## Work instructions
Your copy of the data should match it exactly, leaving out only the pictures.

#### Data listing

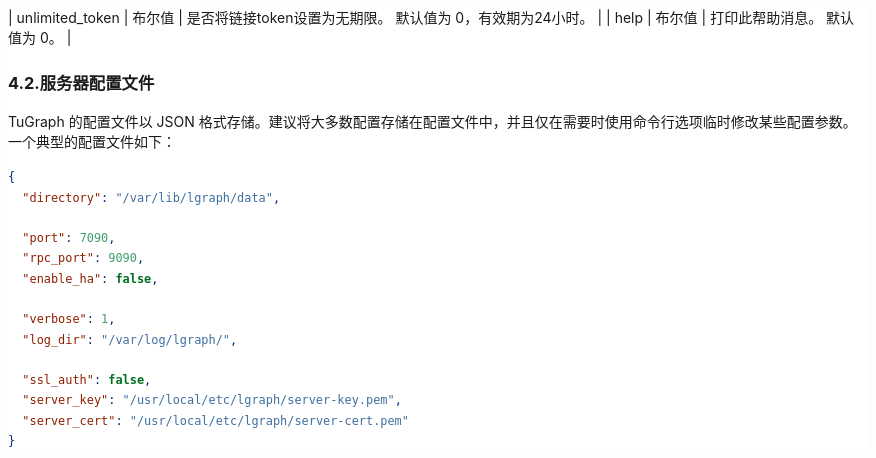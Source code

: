 | unlimited_token               | 布尔值                    | 是否将链接token设置为无期限。 默认值为 0，有效期为24小时。 |
| help                          | 布尔值                    | 打印此帮助消息。 默认值为 0。                                                                              |

### 4.2.服务器配置文件

TuGraph 的配置文件以 JSON 格式存储。建议将大多数配置存储在配置文件中，并且仅在需要时使用命令行选项临时修改某些配置参数。
一个典型的配置文件如下：

```json
{
  "directory": "/var/lib/lgraph/data",

  "port": 7090,
  "rpc_port": 9090,
  "enable_ha": false,

  "verbose": 1,
  "log_dir": "/var/log/lgraph/",

  "ssl_auth": false,
  "server_key": "/usr/local/etc/lgraph/server-key.pem",
  "server_cert": "/usr/local/etc/lgraph/server-cert.pem"
}
```
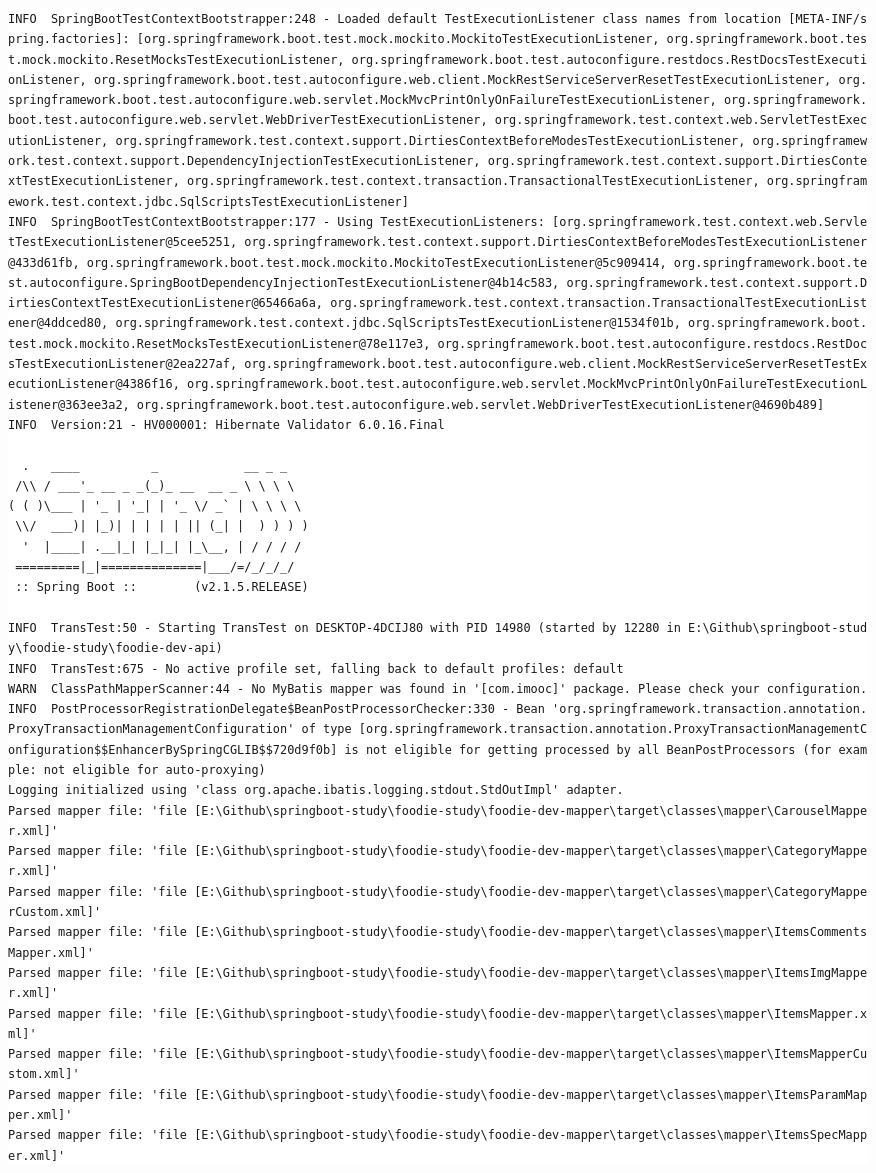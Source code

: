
 ```
INFO  SpringBootTestContextBootstrapper:248 - Loaded default TestExecutionListener class names from location [META-INF/spring.factories]: [org.springframework.boot.test.mock.mockito.MockitoTestExecutionListener, org.springframework.boot.test.mock.mockito.ResetMocksTestExecutionListener, org.springframework.boot.test.autoconfigure.restdocs.RestDocsTestExecutionListener, org.springframework.boot.test.autoconfigure.web.client.MockRestServiceServerResetTestExecutionListener, org.springframework.boot.test.autoconfigure.web.servlet.MockMvcPrintOnlyOnFailureTestExecutionListener, org.springframework.boot.test.autoconfigure.web.servlet.WebDriverTestExecutionListener, org.springframework.test.context.web.ServletTestExecutionListener, org.springframework.test.context.support.DirtiesContextBeforeModesTestExecutionListener, org.springframework.test.context.support.DependencyInjectionTestExecutionListener, org.springframework.test.context.support.DirtiesContextTestExecutionListener, org.springframework.test.context.transaction.TransactionalTestExecutionListener, org.springframework.test.context.jdbc.SqlScriptsTestExecutionListener]
INFO  SpringBootTestContextBootstrapper:177 - Using TestExecutionListeners: [org.springframework.test.context.web.ServletTestExecutionListener@5cee5251, org.springframework.test.context.support.DirtiesContextBeforeModesTestExecutionListener@433d61fb, org.springframework.boot.test.mock.mockito.MockitoTestExecutionListener@5c909414, org.springframework.boot.test.autoconfigure.SpringBootDependencyInjectionTestExecutionListener@4b14c583, org.springframework.test.context.support.DirtiesContextTestExecutionListener@65466a6a, org.springframework.test.context.transaction.TransactionalTestExecutionListener@4ddced80, org.springframework.test.context.jdbc.SqlScriptsTestExecutionListener@1534f01b, org.springframework.boot.test.mock.mockito.ResetMocksTestExecutionListener@78e117e3, org.springframework.boot.test.autoconfigure.restdocs.RestDocsTestExecutionListener@2ea227af, org.springframework.boot.test.autoconfigure.web.client.MockRestServiceServerResetTestExecutionListener@4386f16, org.springframework.boot.test.autoconfigure.web.servlet.MockMvcPrintOnlyOnFailureTestExecutionListener@363ee3a2, org.springframework.boot.test.autoconfigure.web.servlet.WebDriverTestExecutionListener@4690b489]
INFO  Version:21 - HV000001: Hibernate Validator 6.0.16.Final

  .   ____          _            __ _ _
 /\\ / ___'_ __ _ _(_)_ __  __ _ \ \ \ \
( ( )\___ | '_ | '_| | '_ \/ _` | \ \ \ \
 \\/  ___)| |_)| | | | | || (_| |  ) ) ) )
  '  |____| .__|_| |_|_| |_\__, | / / / /
 =========|_|==============|___/=/_/_/_/
 :: Spring Boot ::        (v2.1.5.RELEASE)

INFO  TransTest:50 - Starting TransTest on DESKTOP-4DCIJ80 with PID 14980 (started by 12280 in E:\Github\springboot-study\foodie-study\foodie-dev-api)
INFO  TransTest:675 - No active profile set, falling back to default profiles: default
WARN  ClassPathMapperScanner:44 - No MyBatis mapper was found in '[com.imooc]' package. Please check your configuration.
INFO  PostProcessorRegistrationDelegate$BeanPostProcessorChecker:330 - Bean 'org.springframework.transaction.annotation.ProxyTransactionManagementConfiguration' of type [org.springframework.transaction.annotation.ProxyTransactionManagementConfiguration$$EnhancerBySpringCGLIB$$720d9f0b] is not eligible for getting processed by all BeanPostProcessors (for example: not eligible for auto-proxying)
Logging initialized using 'class org.apache.ibatis.logging.stdout.StdOutImpl' adapter.
Parsed mapper file: 'file [E:\Github\springboot-study\foodie-study\foodie-dev-mapper\target\classes\mapper\CarouselMapper.xml]'
Parsed mapper file: 'file [E:\Github\springboot-study\foodie-study\foodie-dev-mapper\target\classes\mapper\CategoryMapper.xml]'
Parsed mapper file: 'file [E:\Github\springboot-study\foodie-study\foodie-dev-mapper\target\classes\mapper\CategoryMapperCustom.xml]'
Parsed mapper file: 'file [E:\Github\springboot-study\foodie-study\foodie-dev-mapper\target\classes\mapper\ItemsCommentsMapper.xml]'
Parsed mapper file: 'file [E:\Github\springboot-study\foodie-study\foodie-dev-mapper\target\classes\mapper\ItemsImgMapper.xml]'
Parsed mapper file: 'file [E:\Github\springboot-study\foodie-study\foodie-dev-mapper\target\classes\mapper\ItemsMapper.xml]'
Parsed mapper file: 'file [E:\Github\springboot-study\foodie-study\foodie-dev-mapper\target\classes\mapper\ItemsMapperCustom.xml]'
Parsed mapper file: 'file [E:\Github\springboot-study\foodie-study\foodie-dev-mapper\target\classes\mapper\ItemsParamMapper.xml]'
Parsed mapper file: 'file [E:\Github\springboot-study\foodie-study\foodie-dev-mapper\target\classes\mapper\ItemsSpecMapper.xml]'
```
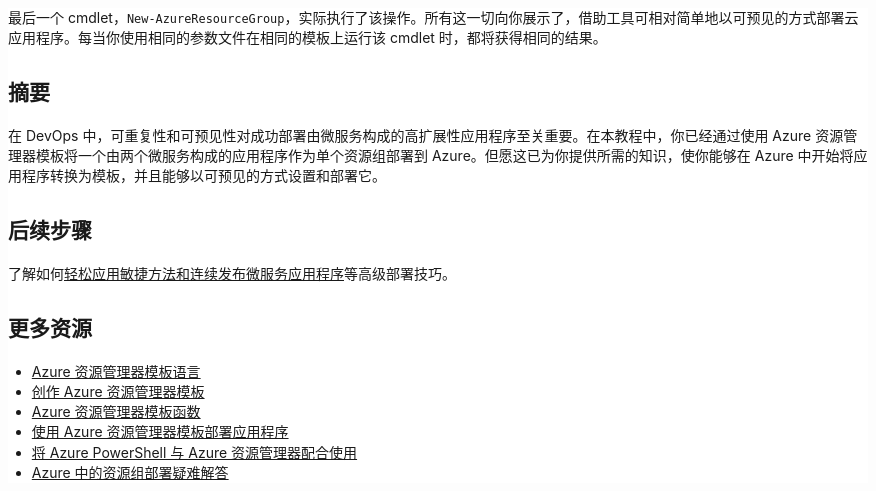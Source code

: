 
最后一个 cmdlet，`New-AzureResourceGroup`，实际执行了该操作。所有这一切向你展示了，借助工具可相对简单地以可预见的方式部署云应用程序。每当你使用相同的参数文件在相同的模板上运行该 cmdlet 时，都将获得相同的结果。

## 摘要 ##

在 DevOps 中，可重复性和可预见性对成功部署由微服务构成的高扩展性应用程序至关重要。在本教程中，你已经通过使用 Azure 资源管理器模板将一个由两个微服务构成的应用程序作为单个资源组部署到 Azure。但愿这已为你提供所需的知识，使你能够在 Azure 中开始将应用程序转换为模板，并且能够以可预见的方式设置和部署它。

## 后续步骤 ##

了解如何[轻松应用敏捷方法和连续发布微服务应用程序](/documentation/articles/app-service-agile-software-development/)等高级部署技巧。

## <a name="resources"></a> 更多资源 ##

-	[Azure 资源管理器模板语言](/documentation/articles/resource-group-authoring-templates/)
-	[创作 Azure 资源管理器模板](/documentation/articles/resource-group-authoring-templates/)
-	[Azure 资源管理器模板函数](/documentation/articles/resource-group-template-functions/)
-	[使用 Azure 资源管理器模板部署应用程序](/documentation/articles/resource-group-template-deploy/)
-	[将 Azure PowerShell 与 Azure 资源管理器配合使用](/documentation/articles/powershell-azure-resource-manager/)
-	[Azure 中的资源组部署疑难解答](/documentation/articles/resource-manager-troubleshoot-deployments-portal/)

########

## Exercise answer
Source code

: | unlimited_token               | 布尔值                    | 是否将链接token设置为无期限。 默认值为 0，有效期为24小时。 |
| help                          | 布尔值                    | 打印此帮助消息。 默认值为 0。                                                                              |

### 4.2.服务器配置文件

TuGraph 的配置文件以 JSON 格式存储。建议将大多数配置存储在配置文件中，并且仅在需要时使用命令行选项临时修改某些配置参数。
一个典型的配置文件如下：

```json
{
  "directory": "/var/lib/lgraph/data",

  "port": 7090,
  "rpc_port": 9090,
  "enable_ha": false,

  "verbose": 1,
  "log_dir": "/var/log/lgraph/",

  "ssl_auth": false,
  "server_key": "/usr/local/etc/lgraph/server-key.pem",
  "server_cert": "/usr/local/etc/lgraph/server-cert.pem"
}
```
Source code

:
 ```
INFO  SpringBootTestContextBootstrapper:248 - Loaded default TestExecutionListener class names from location [META-INF/spring.factories]: [org.springframework.boot.test.mock.mockito.MockitoTestExecutionListener, org.springframework.boot.test.mock.mockito.ResetMocksTestExecutionListener, org.springframework.boot.test.autoconfigure.restdocs.RestDocsTestExecutionListener, org.springframework.boot.test.autoconfigure.web.client.MockRestServiceServerResetTestExecutionListener, org.springframework.boot.test.autoconfigure.web.servlet.MockMvcPrintOnlyOnFailureTestExecutionListener, org.springframework.boot.test.autoconfigure.web.servlet.WebDriverTestExecutionListener, org.springframework.test.context.web.ServletTestExecutionListener, org.springframework.test.context.support.DirtiesContextBeforeModesTestExecutionListener, org.springframework.test.context.support.DependencyInjectionTestExecutionListener, org.springframework.test.context.support.DirtiesContextTestExecutionListener, org.springframework.test.context.transaction.TransactionalTestExecutionListener, org.springframework.test.context.jdbc.SqlScriptsTestExecutionListener]
INFO  SpringBootTestContextBootstrapper:177 - Using TestExecutionListeners: [org.springframework.test.context.web.ServletTestExecutionListener@5cee5251, org.springframework.test.context.support.DirtiesContextBeforeModesTestExecutionListener@433d61fb, org.springframework.boot.test.mock.mockito.MockitoTestExecutionListener@5c909414, org.springframework.boot.test.autoconfigure.SpringBootDependencyInjectionTestExecutionListener@4b14c583, org.springframework.test.context.support.DirtiesContextTestExecutionListener@65466a6a, org.springframework.test.context.transaction.TransactionalTestExecutionListener@4ddced80, org.springframework.test.context.jdbc.SqlScriptsTestExecutionListener@1534f01b, org.springframework.boot.test.mock.mockito.ResetMocksTestExecutionListener@78e117e3, org.springframework.boot.test.autoconfigure.restdocs.RestDocsTestExecutionListener@2ea227af, org.springframework.boot.test.autoconfigure.web.client.MockRestServiceServerResetTestExecutionListener@4386f16, org.springframework.boot.test.autoconfigure.web.servlet.MockMvcPrintOnlyOnFailureTestExecutionListener@363ee3a2, org.springframework.boot.test.autoconfigure.web.servlet.WebDriverTestExecutionListener@4690b489]
INFO  Version:21 - HV000001: Hibernate Validator 6.0.16.Final

  .   ____          _            __ _ _
 /\\ / ___'_ __ _ _(_)_ __  __ _ \ \ \ \
( ( )\___ | '_ | '_| | '_ \/ _` | \ \ \ \
 \\/  ___)| |_)| | | | | || (_| |  ) ) ) )
  '  |____| .__|_| |_|_| |_\__, | / / / /
 =========|_|==============|___/=/_/_/_/
 :: Spring Boot ::        (v2.1.5.RELEASE)

INFO  TransTest:50 - Starting TransTest on DESKTOP-4DCIJ80 with PID 14980 (started by 12280 in E:\Github\springboot-study\foodie-study\foodie-dev-api)
INFO  TransTest:675 - No active profile set, falling back to default profiles: default
WARN  ClassPathMapperScanner:44 - No MyBatis mapper was found in '[com.imooc]' package. Please check your configuration.
INFO  PostProcessorRegistrationDelegate$BeanPostProcessorChecker:330 - Bean 'org.springframework.transaction.annotation.ProxyTransactionManagementConfiguration' of type [org.springframework.transaction.annotation.ProxyTransactionManagementConfiguration$$EnhancerBySpringCGLIB$$720d9f0b] is not eligible for getting processed by all BeanPostProcessors (for example: not eligible for auto-proxying)
Logging initialized using 'class org.apache.ibatis.logging.stdout.StdOutImpl' adapter.
Parsed mapper file: 'file [E:\Github\springboot-study\foodie-study\foodie-dev-mapper\target\classes\mapper\CarouselMapper.xml]'
Parsed mapper file: 'file [E:\Github\springboot-study\foodie-study\foodie-dev-mapper\target\classes\mapper\CategoryMapper.xml]'
Parsed mapper file: 'file [E:\Github\springboot-study\foodie-study\foodie-dev-mapper\target\classes\mapper\CategoryMapperCustom.xml]'
Parsed mapper file: 'file [E:\Github\springboot-study\foodie-study\foodie-dev-mapper\target\classes\mapper\ItemsCommentsMapper.xml]'
Parsed mapper file: 'file [E:\Github\springboot-study\foodie-study\foodie-dev-mapper\target\classes\mapper\ItemsImgMapper.xml]'
Parsed mapper file: 'file [E:\Github\springboot-study\foodie-study\foodie-dev-mapper\target\classes\mapper\ItemsMapper.xml]'
Parsed mapper file: 'file [E:\Github\springboot-study\foodie-study\foodie-dev-mapper\target\classes\mapper\ItemsMapperCustom.xml]'
Parsed mapper file: 'file [E:\Github\springboot-study\foodie-study\foodie-dev-mapper\target\classes\mapper\ItemsParamMapper.xml]'
Parsed mapper file: 'file [E:\Github\springboot-study\foodie-study\foodie-dev-mapper\target\classes\mapper\ItemsSpecMapper.xml]'
```
Source code

: 
最后一个 cmdlet，`New-AzureResourceGroup`，实际执行了该操作。所有这一切向你展示了，借助工具可相对简单地以可预见的方式部署云应用程序。每当你使用相同的参数文件在相同的模板上运行该 cmdlet 时，都将获得相同的结果。

## 摘要 ##

在 DevOps 中，可重复性和可预见性对成功部署由微服务构成的高扩展性应用程序至关重要。在本教程中，你已经通过使用 Azure 资源管理器模板将一个由两个微服务构成的应用程序作为单个资源组部署到 Azure。但愿这已为你提供所需的知识，使你能够在 Azure 中开始将应用程序转换为模板，并且能够以可预见的方式设置和部署它。

## 后续步骤 ##

了解如何[轻松应用敏捷方法和连续发布微服务应用程序](/documentation/articles/app-service-agile-software-development/)等高级部署技巧。

## <a name="resources"></a> 更多资源 ##

-	[Azure 资源管理器模板语言](/documentation/articles/resource-group-authoring-templates/)
-	[创作 Azure 资源管理器模板](/documentation/articles/resource-group-authoring-templates/)
-	[Azure 资源管理器模板函数](/documentation/articles/resource-group-template-functions/)
-	[使用 Azure 资源管理器模板部署应用程序](/documentation/articles/resource-group-template-deploy/)
-	[将 Azure PowerShell 与 Azure 资源管理器配合使用](/documentation/articles/powershell-azure-resource-manager/)
-	[Azure 中的资源组部署疑难解答](/documentation/articles/resource-manager-troubleshoot-deployments-portal/)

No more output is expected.